For, from his own statement, Bush found the act deeply distasteful.

In that statement, Bush calls Libby's crimes "serious convictions of perjury and obstruction of justice." He praises Patrick Fitzgerald as "a highly qualified professional prosecutor who carried out his responsibilities as charged."

Bush indicated no disagreement with the verdict.

"[A] jury of citizens weighed all the evidence and listened to all the testimony and found Mr. Libby guilty of perjury and obstructing justice. . . . our entire system of justice relies on people telling the truth. And if a person does not tell the truth, particularly if he serves in government and holds the public trust, he must be held accountable."

"I respect the jury's verdict," Bush added.

Bush went on to detail the punishments that will stand.
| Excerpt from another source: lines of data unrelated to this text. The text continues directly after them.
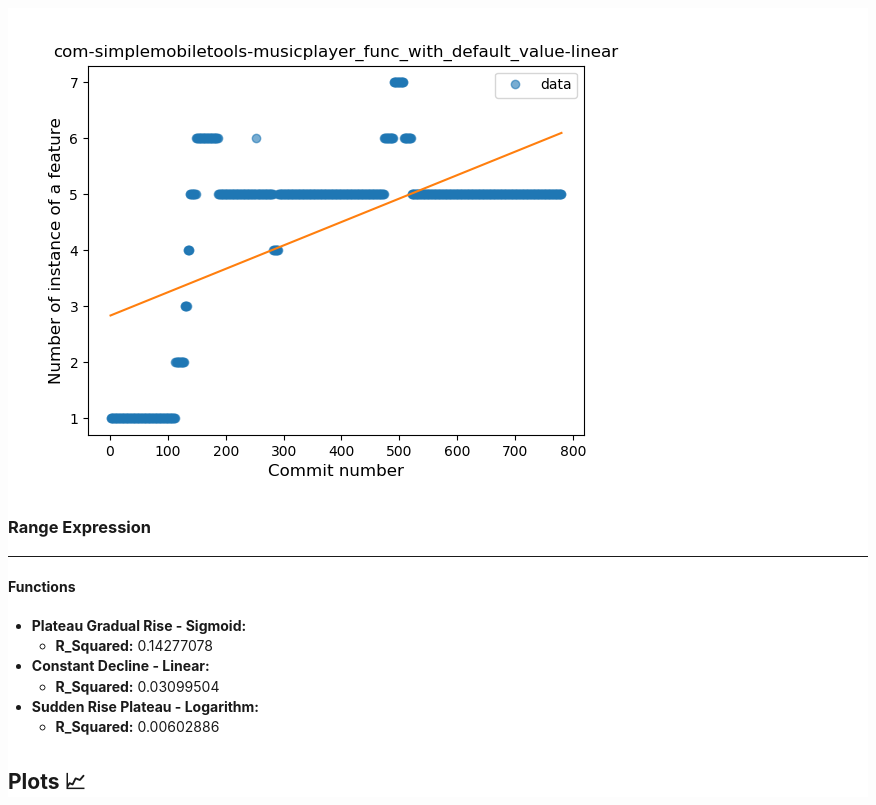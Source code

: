 ![com-simplemobiletools-musicplayer T1](../plots/com-simplemobiletools-musicplayer_func_with_default_value_T1.png)
### <a name="range_expr">Range Expression</a>
----
#### Functions
* **Plateau Gradual Rise - Sigmoid:** ![equation](http://latex.codecogs.com/svg.latex?%5Cfrac%7B2.636127%7D%7B1%20&plus;%20%5Cepsilon%5E%28-4.10418%28x%20-176.314892%29%29%7D%20&plus;%202.462653)
    * **R_Squared:** 0.14277078
* **Constant Decline - Linear:** ![equation](http://latex.codecogs.com/svg.latex?-0.002219x%20&plus;%205.399065)
    * **R_Squared:** 0.03099504
* **Sudden Rise Plateau - Logarithm:** ![equation](http://latex.codecogs.com/svg.latex?0.676446%5Clog_%7B19.250343%7D%28x%29%20&plus;%203.215748)
    * **R_Squared:** 0.00602886

**Plots** :chart_with_upwards_trend:
-----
"My decision to commute his prison sentence leaves in place a harsh punishment for Mr. Libby. The reputation he gained through his years of public service and professional work in the legal community is forever damaged. . . . The significant fines imposed by the judge will remain in effect. The consequences of his felony conviction on his former life as a lawyer, public servant and private citizen will be long-lasting."

This reads like the preamble to Judge Reggie Walton's imposition of the two-and-a-half-year prison sentence. Yet, this is contained in Bush's explanation for wiping out Libby's entire sentence. It is mystifying.

Why did Bush do it? Why did he intervene at all? Why now? Why not let Scooter go to jail and commute the sentence at Christmas, if he thought it excessive?

The suddenness of Bush's action is easiest explained. Hours before he tossed his commutation statement to the press, the court had turned down Libby's last request that he be allowed to stay out of prison as his appeal is heard. Bush's need to act was obvious. Scooter was on his way to prison.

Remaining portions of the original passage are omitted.